» **Records from a data source**:
----------------

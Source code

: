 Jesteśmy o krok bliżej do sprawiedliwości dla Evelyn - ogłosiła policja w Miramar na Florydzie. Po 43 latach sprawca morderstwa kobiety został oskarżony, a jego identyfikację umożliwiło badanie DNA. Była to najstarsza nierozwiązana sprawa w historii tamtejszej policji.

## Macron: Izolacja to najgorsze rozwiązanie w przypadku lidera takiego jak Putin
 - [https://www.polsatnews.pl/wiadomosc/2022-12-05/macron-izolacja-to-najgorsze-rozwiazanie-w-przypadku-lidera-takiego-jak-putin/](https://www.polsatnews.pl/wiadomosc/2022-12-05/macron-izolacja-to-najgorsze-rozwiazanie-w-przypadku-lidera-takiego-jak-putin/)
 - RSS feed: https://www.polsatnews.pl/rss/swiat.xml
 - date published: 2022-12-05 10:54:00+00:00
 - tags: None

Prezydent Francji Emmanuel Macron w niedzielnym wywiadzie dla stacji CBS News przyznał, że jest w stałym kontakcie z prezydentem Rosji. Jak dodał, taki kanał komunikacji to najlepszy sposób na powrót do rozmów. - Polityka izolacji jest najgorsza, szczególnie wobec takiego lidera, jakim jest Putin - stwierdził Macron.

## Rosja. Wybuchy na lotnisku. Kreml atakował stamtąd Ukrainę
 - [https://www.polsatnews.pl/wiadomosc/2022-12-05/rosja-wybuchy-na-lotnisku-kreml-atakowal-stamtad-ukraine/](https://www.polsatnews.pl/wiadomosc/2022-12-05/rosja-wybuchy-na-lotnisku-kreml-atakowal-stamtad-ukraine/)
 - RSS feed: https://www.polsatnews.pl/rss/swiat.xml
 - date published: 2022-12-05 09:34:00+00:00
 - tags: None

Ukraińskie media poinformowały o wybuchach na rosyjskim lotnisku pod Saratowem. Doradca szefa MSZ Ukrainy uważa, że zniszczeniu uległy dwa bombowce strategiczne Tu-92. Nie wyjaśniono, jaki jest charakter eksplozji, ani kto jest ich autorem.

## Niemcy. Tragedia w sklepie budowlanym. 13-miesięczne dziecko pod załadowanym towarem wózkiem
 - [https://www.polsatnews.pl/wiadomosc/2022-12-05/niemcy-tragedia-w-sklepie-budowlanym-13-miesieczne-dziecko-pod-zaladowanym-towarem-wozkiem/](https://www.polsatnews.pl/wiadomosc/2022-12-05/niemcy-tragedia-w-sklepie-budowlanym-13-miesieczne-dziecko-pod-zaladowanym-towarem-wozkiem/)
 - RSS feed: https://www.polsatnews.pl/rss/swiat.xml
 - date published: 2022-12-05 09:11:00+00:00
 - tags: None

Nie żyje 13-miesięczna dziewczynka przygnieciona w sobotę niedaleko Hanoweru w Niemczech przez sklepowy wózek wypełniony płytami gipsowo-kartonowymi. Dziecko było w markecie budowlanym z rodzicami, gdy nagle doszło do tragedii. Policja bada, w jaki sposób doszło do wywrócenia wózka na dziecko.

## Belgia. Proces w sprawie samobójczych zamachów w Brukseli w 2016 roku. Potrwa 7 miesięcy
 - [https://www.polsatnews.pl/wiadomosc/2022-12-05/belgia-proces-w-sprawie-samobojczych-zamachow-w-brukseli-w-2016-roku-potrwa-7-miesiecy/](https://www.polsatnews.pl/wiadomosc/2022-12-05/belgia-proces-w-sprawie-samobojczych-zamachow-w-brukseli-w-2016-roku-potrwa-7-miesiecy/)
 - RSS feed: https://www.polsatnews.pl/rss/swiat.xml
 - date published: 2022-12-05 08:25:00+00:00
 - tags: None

----------------

» **What to produce**: Restate the records above verbatim up to and including the line containing "## Rosja. Wybuchy".

» **Answer to the exercise**:
Source code

: Jesteśmy o krok bliżej do sprawiedliwości dla Evelyn - ogłosiła policja w Miramar na Florydzie. Po 43 latach sprawca morderstwa kobiety został oskarżony, a jego identyfikację umożliwiło badanie DNA. Była to najstarsza nierozwiązana sprawa w historii tamtejszej policji.

## Macron: Izolacja to najgorsze rozwiązanie w przypadku lidera takiego jak Putin
 - [https://www.polsatnews.pl/wiadomosc/2022-12-05/macron-izolacja-to-najgorsze-rozwiazanie-w-przypadku-lidera-takiego-jak-putin/](https://www.polsatnews.pl/wiadomosc/2022-12-05/macron-izolacja-to-najgorsze-rozwiazanie-w-przypadku-lidera-takiego-jak-putin/)
 - RSS feed: https://www.polsatnews.pl/rss/swiat.xml
 - date published: 2022-12-05 10:54:00+00:00
 - tags: None

Prezydent Francji Emmanuel Macron w niedzielnym wywiadzie dla stacji CBS News przyznał, że jest w stałym kontakcie z prezydentem Rosji. Jak dodał, taki kanał komunikacji to najlepszy sposób na powrót do rozmów. - Polityka izolacji jest najgorsza, szczególnie wobec takiego lidera, jakim jest Putin - stwierdził Macron.

## Rosja. Wybuchy na lotnisku. Kreml atakował stamtąd Ukrainę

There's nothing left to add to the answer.